I’m working on modeling some requirements for a document management system.  I’m a big fan of using models to represent every element, from goals and strategies through to business processes.  From there, I model use cases and requirements and on down to system components that fulfill those requirements.  Just call me a traceability hound.

I find that the effort to develop requirements in this way is, if anything, substantially less than the traditional “text first” method, and I can always output text documents for those times when people need their Word Document.

User Experience Scenarios are not, however, an easy fit with our current modeling languages.  We have models for business processes (which are excellent for illustrating activities in the scope of roles), interaction diagrams (which are excellent for illustrating component lifecycles, timing, and information flow), and activity diagrams (which are excellent for illustrating the activity of a single module).

I am not completely comfortable illustrating a user scenario in any of these three visual languages.   They really capture the wrong information, and fail to illustrate the things I care about.
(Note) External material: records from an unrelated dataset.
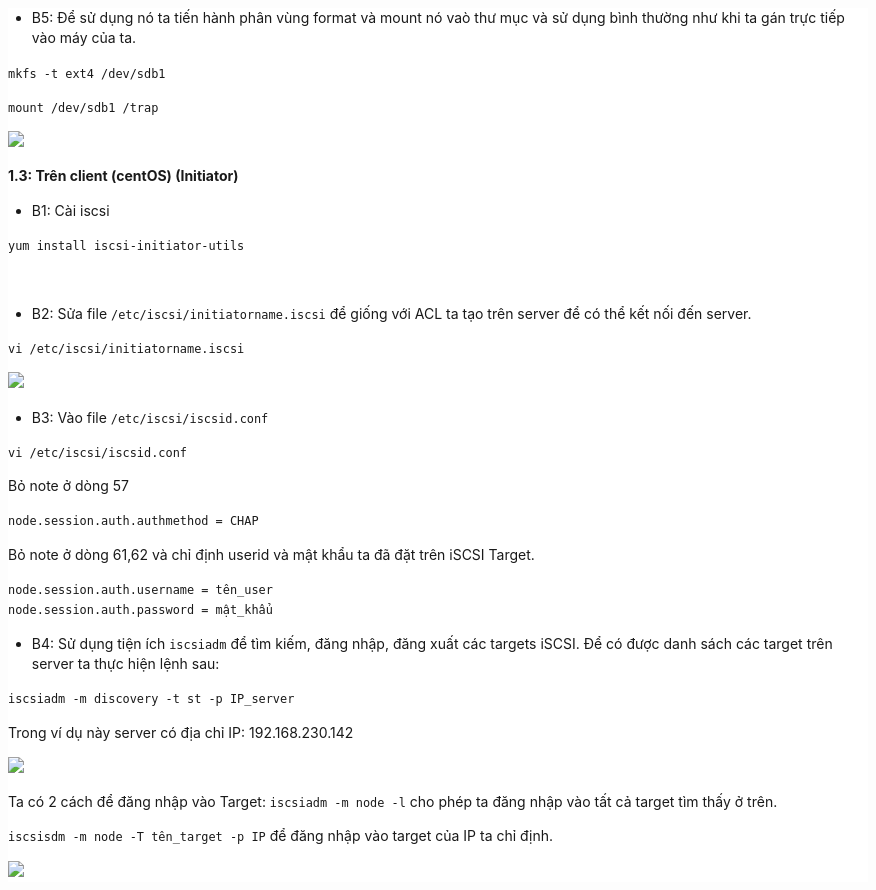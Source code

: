 - B5: Để sử dụng nó ta tiến hành phân vùng format và mount nó vaò thư mục và sử dụng bình thường như khi ta gán trực tiếp vào máy của ta.
```
mkfs -t ext4 /dev/sdb1
```
```
mount /dev/sdb1 /trap
```
![](https://scontent.fhan5-2.fna.fbcdn.net/v/t1.15752-9/66135599_1077220865999197_5804684219355496448_n.png?_nc_cat=102&_nc_oc=AQkCCj_Nxw7bWvm1DTIncyrJfRC5ShxIaL-mv6tz21TizSnmuDLpXrW7ncVZYuu6rYo&_nc_ht=scontent.fhan5-2.fna&oh=3376e4c3fcc46ca1640adab95b9a796a&oe=5DB0D8B5)

**<a name="1.3"> 1.3: Trên client (centOS) (Initiator) </a>**
- B1: Cài iscsi
```
yum install iscsi-initiator-utils
```
![]()

- B2: Sửa file `/etc/iscsi/initiatorname.iscsi` để giống với ACL ta tạo trên server để có thể kết nối đến server.

```
vi /etc/iscsi/initiatorname.iscsi
```

![](https://scontent.fhan5-2.fna.fbcdn.net/v/t1.15752-9/66849359_450876339043378_5141649188496343040_n.png?_nc_cat=102&_nc_oc=AQmiJ8FGGj2v9k6x1gAkHQwegCaq68vtqCA_hPGuoOfk7iIR160NA9_xisi-yn0cSZM&_nc_ht=scontent.fhan5-2.fna&oh=c6f2f8f53d63ad95f69c228ebc3510b7&oe=5DC48ABB)

- B3: Vào file ``/etc/iscsi/iscsid.conf``
```
vi /etc/iscsi/iscsid.conf
```
 Bỏ note ở dòng 57
```
node.session.auth.authmethod = CHAP
```
 Bỏ note ở dòng 61,62 và chỉ định userid và mật khẩu ta đã đặt trên iSCSI Target.
```
node.session.auth.username = tên_user
node.session.auth.password = mật_khẩu
```

- B4: Sử dụng tiện ích `iscsiadm` để tìm kiếm, đăng nhập, đăng xuất các targets iSCSI.
Để có được danh sách các target trên server ta thực hiện lệnh sau:
```
iscsiadm -m discovery -t st -p IP_server
```
Trong ví dụ này server có địa chỉ IP: 192.168.230.142

![](https://scontent.fhan5-7.fna.fbcdn.net/v/t1.15752-9/66481113_616461762209925_1627426141394436096_n.png?_nc_cat=103&_nc_oc=AQkuVO_r_qfB6DM_7MrYo7g7ZvDohXffRM0njay6MDrSYX7zgJDSYVc8tQDyj0SzS7w&_nc_ht=scontent.fhan5-7.fna&oh=79bf2eb94de20998acc22f7d682bb39d&oe=5DB146D3)

Ta có 2 cách để đăng nhập vào Target:
`iscsiadm -m node -l` cho phép ta đăng nhập vào tất cả target tìm thấy ở trên.

`iscsisdm -m node -T tên_target -p IP` để đăng nhập vào target của IP ta chỉ định.

![](https://scontent.fhan5-6.fna.fbcdn.net/v/t1.15752-9/66287857_711017512660489_6425955220156579840_n.png?_nc_cat=107&_nc_oc=AQktT_YJQt7o94AGhSIaW31CaOPHRydKfrdQ-5i_s5bnJ1yacbNcnFVIZ1C6yMbojh0&_nc_ht=scontent.fhan5-6.fna&oh=a5644290d2985ba1ad68585f5abfc55b&oe=5DA78F24)
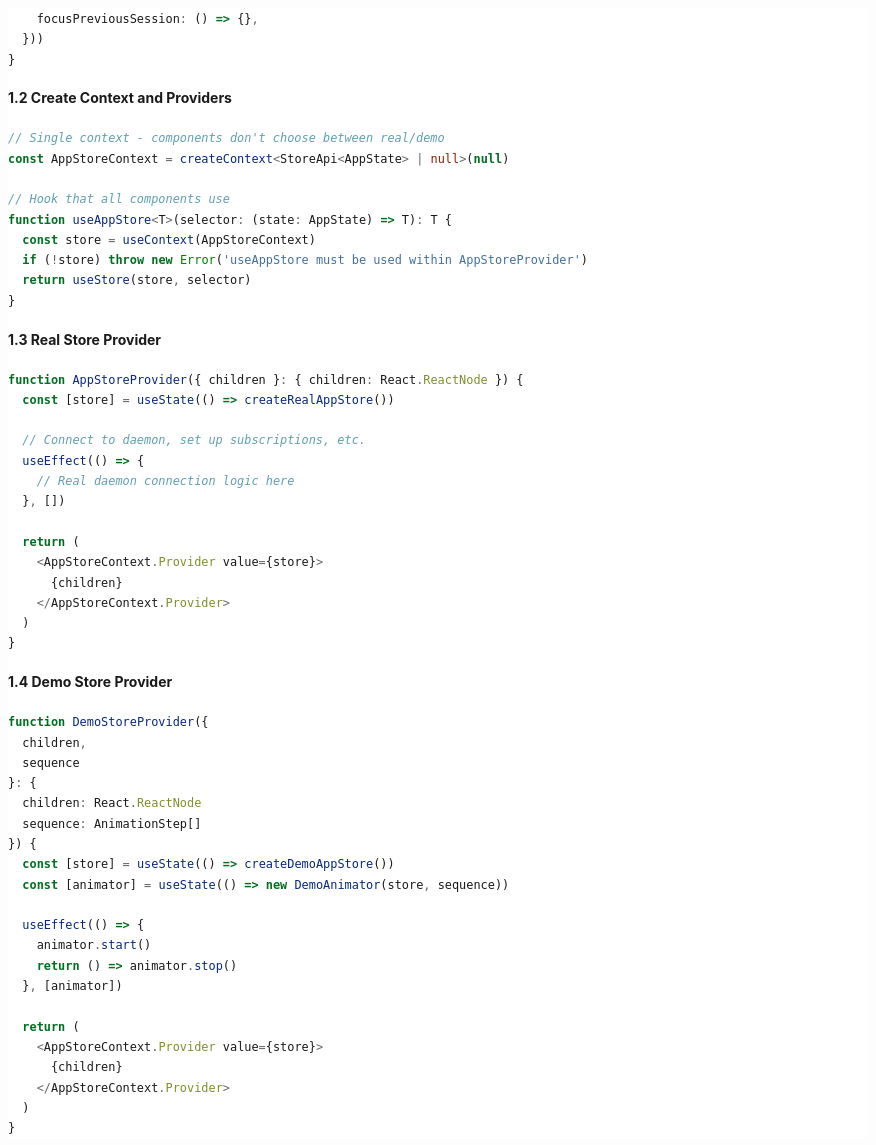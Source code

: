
 ```typescript
    focusPreviousSession: () => {},
  }))
}
```

#### 1.2 Create Context and Providers
```typescript
// Single context - components don't choose between real/demo
const AppStoreContext = createContext<StoreApi<AppState> | null>(null)

// Hook that all components use
function useAppStore<T>(selector: (state: AppState) => T): T {
  const store = useContext(AppStoreContext)
  if (!store) throw new Error('useAppStore must be used within AppStoreProvider')
  return useStore(store, selector)
}
```

#### 1.3 Real Store Provider
```typescript
function AppStoreProvider({ children }: { children: React.ReactNode }) {
  const [store] = useState(() => createRealAppStore())
  
  // Connect to daemon, set up subscriptions, etc.
  useEffect(() => {
    // Real daemon connection logic here
  }, [])
  
  return (
    <AppStoreContext.Provider value={store}>
      {children}
    </AppStoreContext.Provider>
  )
}
```

#### 1.4 Demo Store Provider
```typescript
function DemoStoreProvider({ 
  children, 
  sequence 
}: { 
  children: React.ReactNode
  sequence: AnimationStep[]
}) {
  const [store] = useState(() => createDemoAppStore())
  const [animator] = useState(() => new DemoAnimator(store, sequence))
  
  useEffect(() => {
    animator.start()
    return () => animator.stop()
  }, [animator])
  
  return (
    <AppStoreContext.Provider value={store}>
      {children}
    </AppStoreContext.Provider>
  )
}
```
For a user scenario, I want to know what persona is involved, what motivation that persona has for interacting with my business service, and what information they will have before the scenario starts.  I also want to know what constraints they will expect of the scenario: what is their level of commitment to my business service?  How frequently will they be interacting, and what is their understanding of the underlying information?  While I can annotate one of the UML models above with this information, I cannot truly model this information in the UML diagrams described.

I’m using the following diagramming “language” to describe the connection between people, motivations, scenarios and use cases.  To see this sample full-size diagram, click on it.  The model attempts to show the people involved in creating and using architectural standards. 

Using a UML-derived diagramming language, I can document the scenario (labeled “<<Scenario>>” in the diagram) as a sub-activity diagram.  That activity takes on a sense of reusability, since it can be from the perspective of any involved actor while keeping the actor itself outside the scenario.  This allows a single scenario to apply to different people (Object Oriented Encapsulation, as applied to workflow).

Scenario model

On a different view (a different diagram), I can illustrate each of those scenarios with links to the constraints that I mentioned above (frequency, information objects, level of commitment. etc). 

The advantage of creating a model of this kind is obvious to me, because I’m a modeler.  But for many folks, the benefits may not be clear.  Let’s put it this way: if you change any one object or line, there is the potential for impacting other objects.  With a model of this kind, you can SEE those potential impacts before they happen.  By developing a model, the architect develops clarity of thought, and in doing so, reduces mistakes in the design.

I’m curious if others find this kind of model interesting.